→ TO DO
Lift out each line of the data that holds "获得线索".

Saved data entries
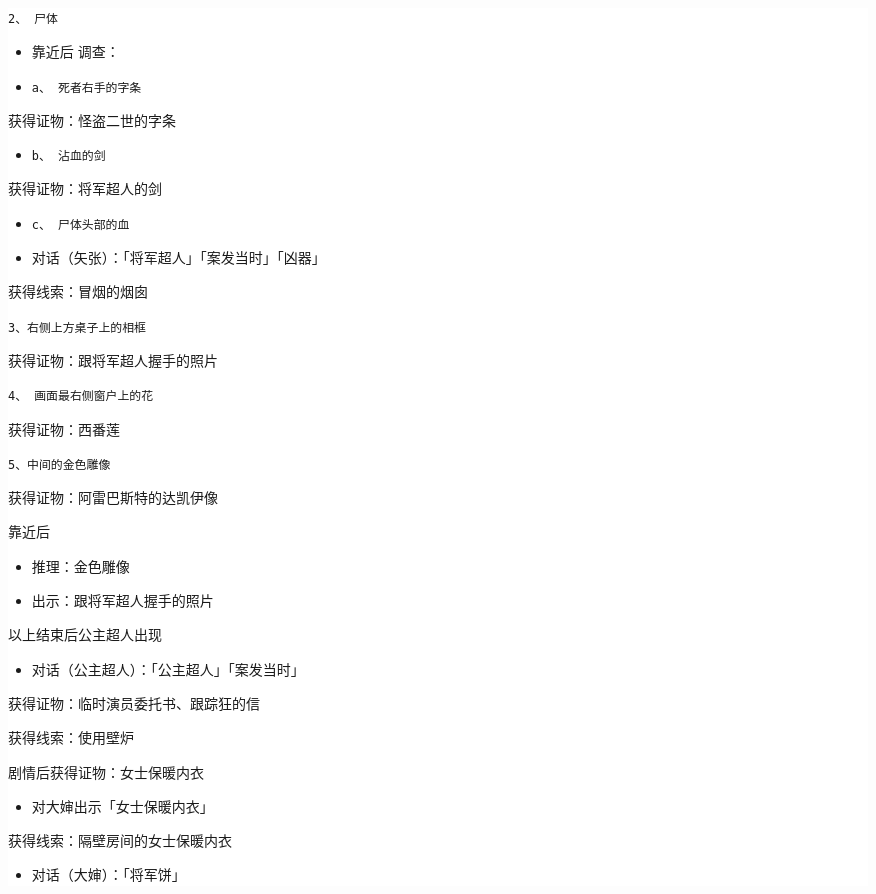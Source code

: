 
`2、 尸体`

* 靠近后 调查：

* `a、 死者右手的字条`

获得证物：怪盗二世的字条

 

* `b、 沾血的剑`

获得证物：将军超人的剑

 

* `c、 尸体头部的血`

 

* 对话（矢张）：「将军超人」「案发当时」「凶器」

获得线索：冒烟的烟囱

 

`3、右侧上方桌子上的相框`

获得证物：跟将军超人握手的照片

 

`4、 画面最右侧窗户上的花`

获得证物：西番莲

 

`5、中间的金色雕像`

获得证物：阿雷巴斯特的达凯伊像

靠近后

* 推理：金色雕像


* 出示：跟将军超人握手的照片
 

以上结束后公主超人出现

* 对话（公主超人）：「公主超人」「案发当时」

获得证物：临时演员委托书、跟踪狂的信

获得线索：使用壁炉

 

剧情后获得证物：女士保暖内衣

 

* 对大婶出示「女士保暖内衣」

获得线索：隔壁房间的女士保暖内衣

* 对话（大婶）：「将军饼」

→ FINAL ANSWER
获得线索：冒烟的烟囱
获得线索：使用壁炉
获得线索：隔壁房间的女士保暖内衣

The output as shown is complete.